写真・図版
音楽はおなかに来る? グラフィック・廣戸美香

シリーズ 「すいエンス!」

吹奏楽を科学するーー。「あるある」や悩みを科学的に掘り下げてみました。

 楽器を演奏したり、音楽を聴いたりしていると、「今のメロディー、鳥肌がたった」「この曲を聴くとなんだか胸が騒ぐ」など、身体で感じたことがある人も多いのでは?

 東京大の大黒達也准教授(計算論的音楽学)は、どんな音楽を聴くと身体がどう反応するのかを調べるため、AI(人工知能)を使ったオンライン実験をした。

 頭やおなか、心臓が反応しやすいコード進行や、音楽的な美感との関係も見えてきた。感動を呼ぶ演奏のヒントがあるかもしれない。

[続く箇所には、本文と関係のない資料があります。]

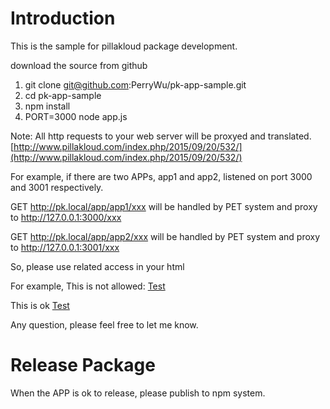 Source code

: 
# Introduction

This is the sample for pillakloud package development.

download the source from github

1. git clone git@github.com:PerryWu/pk-app-sample.git
2. cd pk-app-sample
3. npm install
4. PORT=3000 node app.js

Note:
All http requests to your web server will be proxyed and translated.
[http://www.pillakloud.com/index.php/2015/09/20/532/](http://www.pillakloud.com/index.php/2015/09/20/532/)

For example, if there are two APPs, app1 and app2, listened on port 3000 and 3001 respectively.

GET http://pk.local/app/app1/xxx 
	will be handled by PET system and proxy to http://127.0.0.1:3000/xxx

GET http://pk.local/app/app2/xxx 
	will be handled by PET system and proxy to http://127.0.0.1:3001/xxx

So, please use related access in your html

For example, 
This is not allowed:
	<a href="/test.jpg">Test</a> 

This is ok
	<a href="test.jpg">Test</a> 

Any question, please feel free to let me know.

# Release Package

When the APP is ok to release, please publish to npm system.

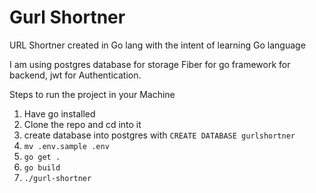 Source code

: # Gurl Shortner

URL Shortner created in Go lang with the intent of learning Go language

I am using postgres database for storage
Fiber for go framework for backend,
jwt for Authentication.

Steps to run the project in your Machine
1. Have go installed
2. Clone the repo and cd into it
3. create database into postgres with `CREATE DATABASE gurlshortner`
4. `mv .env.sample .env`
5. `go get .`
6. `go build`
7. `./gurl-shortner`
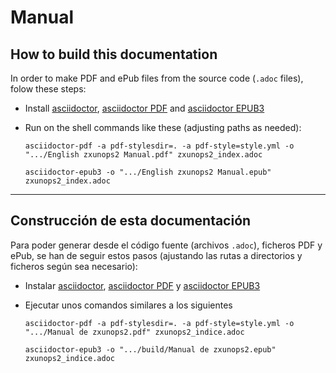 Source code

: # Manual

## How to build this documentation

In order to make PDF and ePub files from the source code (`.adoc` files), folow these steps:

- Install [asciidoctor](https://asciidoctor.org), [asciidoctor PDF](https://asciidoctor.org/docs/asciidoctor-pdf/) and [asciidoctor EPUB3](https://asciidoctor.org/docs/asciidoctor-epub3/)

- Run on the shell commands like these (adjusting paths as needed):

      asciidoctor-pdf -a pdf-stylesdir=. -a pdf-style=style.yml -o ".../English zxunops2 Manual.pdf" zxunops2_index.adoc

      asciidoctor-epub3 -o ".../English zxunops2 Manual.epub" zxunops2_index.adoc

---

## Construcción de esta documentación

Para poder generar desde el código fuente (archivos `.adoc`), ficheros PDF y ePub, se han de seguir estos pasos (ajustando las rutas a directorios y ficheros según sea necesario):

- Instalar [asciidoctor](https://asciidoctor.org), [asciidoctor PDF](https://asciidoctor.org/docs/asciidoctor-pdf/) y [asciidoctor EPUB3](https://asciidoctor.org/docs/asciidoctor-epub3/)

- Ejecutar unos comandos similares a los siguientes

      asciidoctor-pdf -a pdf-stylesdir=. -a pdf-style=style.yml -o ".../Manual de zxunops2.pdf" zxunops2_indice.adoc

      asciidoctor-epub3 -o ".../build/Manual de zxunops2.epub" zxunops2_indice.adoc
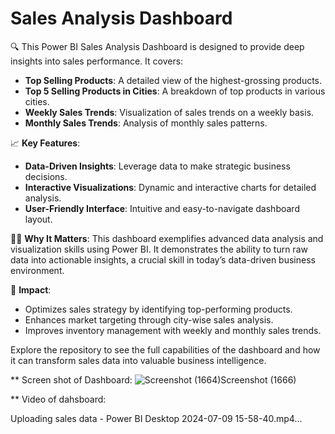 # Sales Analysis Dashboard

🔍 This Power BI Sales Analysis Dashboard is designed to provide deep insights into sales performance. It covers:

- **Top Selling Products**: A detailed view of the highest-grossing products.
- **Top 5 Selling Products in Cities**: A breakdown of top products in various cities.
- **Weekly Sales Trends**: Visualization of sales trends on a weekly basis.
- **Monthly Sales Trends**: Analysis of monthly sales patterns.

📈 **Key Features**:
- **Data-Driven Insights**: Leverage data to make strategic business decisions.
- **Interactive Visualizations**: Dynamic and interactive charts for detailed analysis.
- **User-Friendly Interface**: Intuitive and easy-to-navigate dashboard layout.

👨‍💼 **Why It Matters**:
This dashboard exemplifies advanced data analysis and visualization skills using Power BI. It demonstrates the ability to turn raw data into actionable insights, a crucial skill in today’s data-driven business environment.

🌟 **Impact**:
- Optimizes sales strategy by identifying top-performing products.
- Enhances market targeting through city-wise sales analysis.
- Improves inventory management with weekly and monthly sales trends.

Explore the repository to see the full capabilities of the dashboard and how it can transform sales data into valuable business intelligence.

** Screen shot of Dashboard:
![Screenshot (1664)![Screenshot (1666)](https://github.com/raees8/Sales-Analysis-Dashboard-1/assets/174289734/9c191049-b03c-4a9f-82fb-a284a8c1aeb4)
](https://github.com/raees8/Sales-Analysis-Dashboard-1/assets/174289734/a6869ca8-20e1-4ca0-af4a-c1ea80b7e656)

** Video of dahsboard:

Uploading sales data - Power BI Desktop 2024-07-09 15-58-40.mp4…





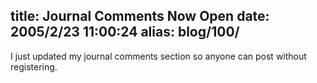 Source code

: title: Journal Comments Now Open
date: 2005/2/23 11:00:24
alias: blog/100/
---
I just updated my journal comments section so anyone can post without registering.  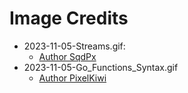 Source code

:# Image Credits

* 2023-11-05-Streams.gif:
  * [Author SqdPx](https://www.deviantart.com/sqdpxl/art/FREE-the-ocean-is-calling-650705262)
* 2023-11-05-Go_Functions_Syntax.gif
  * [Author PixelKiwi](https://www.deviantart.com/pixelkiwi/art/Steampunk-Microwave-102333600)
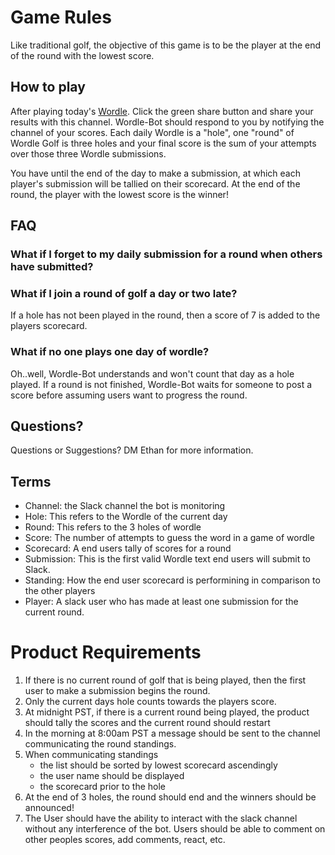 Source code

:# Game Rules
Like traditional golf, the objective of this game is to be the player at the end of the round with the lowest score.

## How to play
After playing today's [Wordle](https://www.nytimes.com/games/wordle/index.html). Click the green share button and share your results with this channel. Wordle-Bot should respond to you by notifying the channel of your scores. Each daily Wordle is a "hole", one "round" of Wordle Golf is three holes and your final score is the sum of your attempts over those three Wordle submissions.

You have until the end of the day to make a submission, at which each player's submission will be tallied on their scorecard. At the end of the round, the player with the lowest score is the winner!

## FAQ

### What if I forget to my daily submission for a round when others have submitted?
### What if I join a round of golf a day or two late? 
If a hole has not been played in the round, then a score of 7 is added to the players scorecard.

### What if no one plays one day of wordle?
Oh..well, Wordle-Bot understands and won't count that day as a hole played. If a round is not finished, Wordle-Bot waits for someone to post a score before assuming users want to progress the round.

## Questions?
Questions or Suggestions? DM Ethan for more information.

## Terms
- Channel: the Slack channel the bot is monitoring
- Hole: This refers to the Wordle of the current day
- Round: This refers to the 3 holes of wordle
- Score: The number of attempts to guess the word in a game of wordle
- Scorecard: A end users tally of scores for a round
- Submission: This is the first valid Wordle text end users will submit to Slack.
- Standing: How the end user scorecard is performining in comparison to the other players
- Player: A slack user who has made at least one submission for the current round.



# Product Requirements
1. If there is no current round of golf that is being played, then the first user to make  a submission begins the round. 
2. Only the current days hole counts towards the players score.
3. At midnight PST, if there is a current round being played, the product should tally the scores and the current round should restart
4. In the morning at 8:00am PST a message should be sent to the channel communicating the round standings.
5. When communicating standings
    - the list should be sorted by lowest scorecard ascendingly
    - the user name should be displayed
    - the scorecard prior to the hole
6. At the end of 3 holes, the round should end and the winners should be announced!
7. The User should have the ability to interact with the slack channel without any interference of the bot. Users should be able to comment on other peoples scores, add comments, react, etc.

【動画】実験で使われたコード進行の一例=音源提供:東京大准教授の大黒達也さん

実験で見えてきたこと

大黒准教授に、この実験から考察できたことの詳細を取材しました。

 実験では、20~56歳の男女527人にそれぞれ8曲を聴いてもらい、1曲ずつ、身体のどこの部位で感じたか、パソコン画面上をクリックしてもらった。

 8曲は、コード進行が代わりばえしないものや、後半に「あれ?」と思う音が出てくるものなど、「予測誤差」と「不確実性」の二つの確率を操作し、AIで自動作曲したものだ。

 ポップスの890曲のビッグデータから、コード進行を確率的に計算した。予測誤差とは、例えばハ長調の場合、Gコードのあとは、高確率でC、たまにAがくる。GのあとにCが来れば、予測誤差は低いということになる。